◆ **Data listing**:
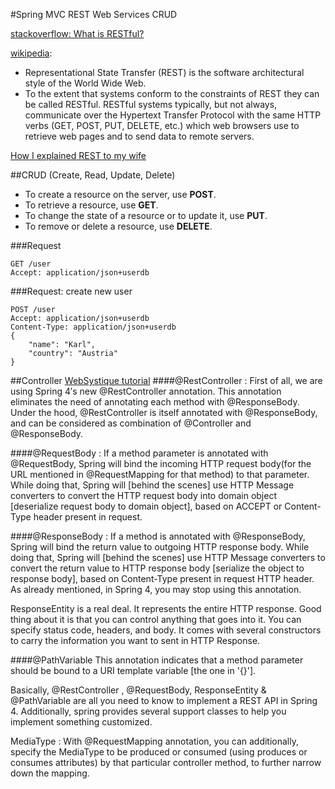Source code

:#Spring MVC REST Web Services CRUD 


[stackoverflow: What is RESTful?](http://stackoverflow.com/questions/671118/what-exactly-is-restful-programming)

[wikipedia](https://en.wikipedia.org/wiki/Representational_state_transfer):

- Representational State Transfer (REST) is the software architectural style of the World Wide Web.
- To the extent that systems conform to the constraints of REST they can be called RESTful. RESTful systems typically, but not always, communicate over the Hypertext Transfer Protocol with the same HTTP verbs (GET, POST, PUT, DELETE, etc.) which web browsers use to retrieve web pages and to send data to remote servers.

[How I explained REST to my wife](http://www.looah.com/source/view/2284)

##CRUD (Create, Read, Update, Delete)

- To create a resource on the server, use **POST**.
- To retrieve a resource, use **GET**.
- To change the state of a resource or to update it, use **PUT**.
- To remove or delete a resource, use **DELETE**.

###Request
```
GET /user
Accept: application/json+userdb
```
###Request: create new user
```
POST /user
Accept: application/json+userdb
Content-Type: application/json+userdb
{
    "name": "Karl",
    "country": "Austria"
}
```

##Controller
[WebSystique tutorial](http://websystique.com/springmvc/spring-mvc-4-restful-web-services-crud-example-resttemplate/)
####@RestController : 
First of all, we are using Spring 4′s new @RestController annotation. This annotation eliminates the need of annotating each method with @ResponseBody. Under the hood, @RestController is itself annotated with @ResponseBody, and can be considered as combination of @Controller and @ResponseBody.

####@RequestBody : 
If a method parameter is annotated with @RequestBody, Spring will bind the incoming HTTP request body(for the URL mentioned in @RequestMapping for that method) to that parameter. While doing that, Spring will [behind the scenes] use HTTP Message converters to convert the HTTP request body into domain object [deserialize request body to domain object], based on ACCEPT or Content-Type header present in request.

####@ResponseBody : 
If a method is annotated with @ResponseBody, Spring will bind the return value to outgoing HTTP response body. While doing that, Spring will [behind the scenes] use HTTP Message converters to convert the return value to HTTP response body [serialize the object to response body], based on Content-Type present in request HTTP header. As already mentioned, in Spring 4, you may stop using this annotation.

ResponseEntity is a real deal. It represents the entire HTTP response. Good thing about it is that you can control anything that goes into it. You can specify status code, headers, and body. It comes with several constructors to carry the information you want to sent in HTTP Response.

####@PathVariable 
This annotation indicates that a method parameter should be bound to a URI template variable [the one in '{}'].

Basically, @RestController , @RequestBody, ResponseEntity & @PathVariable are all you need to know to implement a REST API in Spring 4. Additionally, spring provides several support classes to help you implement something customized.

MediaType : With @RequestMapping annotation, you can additionally, specify the MediaType to be produced or consumed (using produces or consumes attributes) by that particular controller method, to further narrow down the mapping.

◆ **Try it**:
On how many lines of the data does the word "PathVariable" appear? Only the number is wanted.

◆ **Answer to this problem**:
2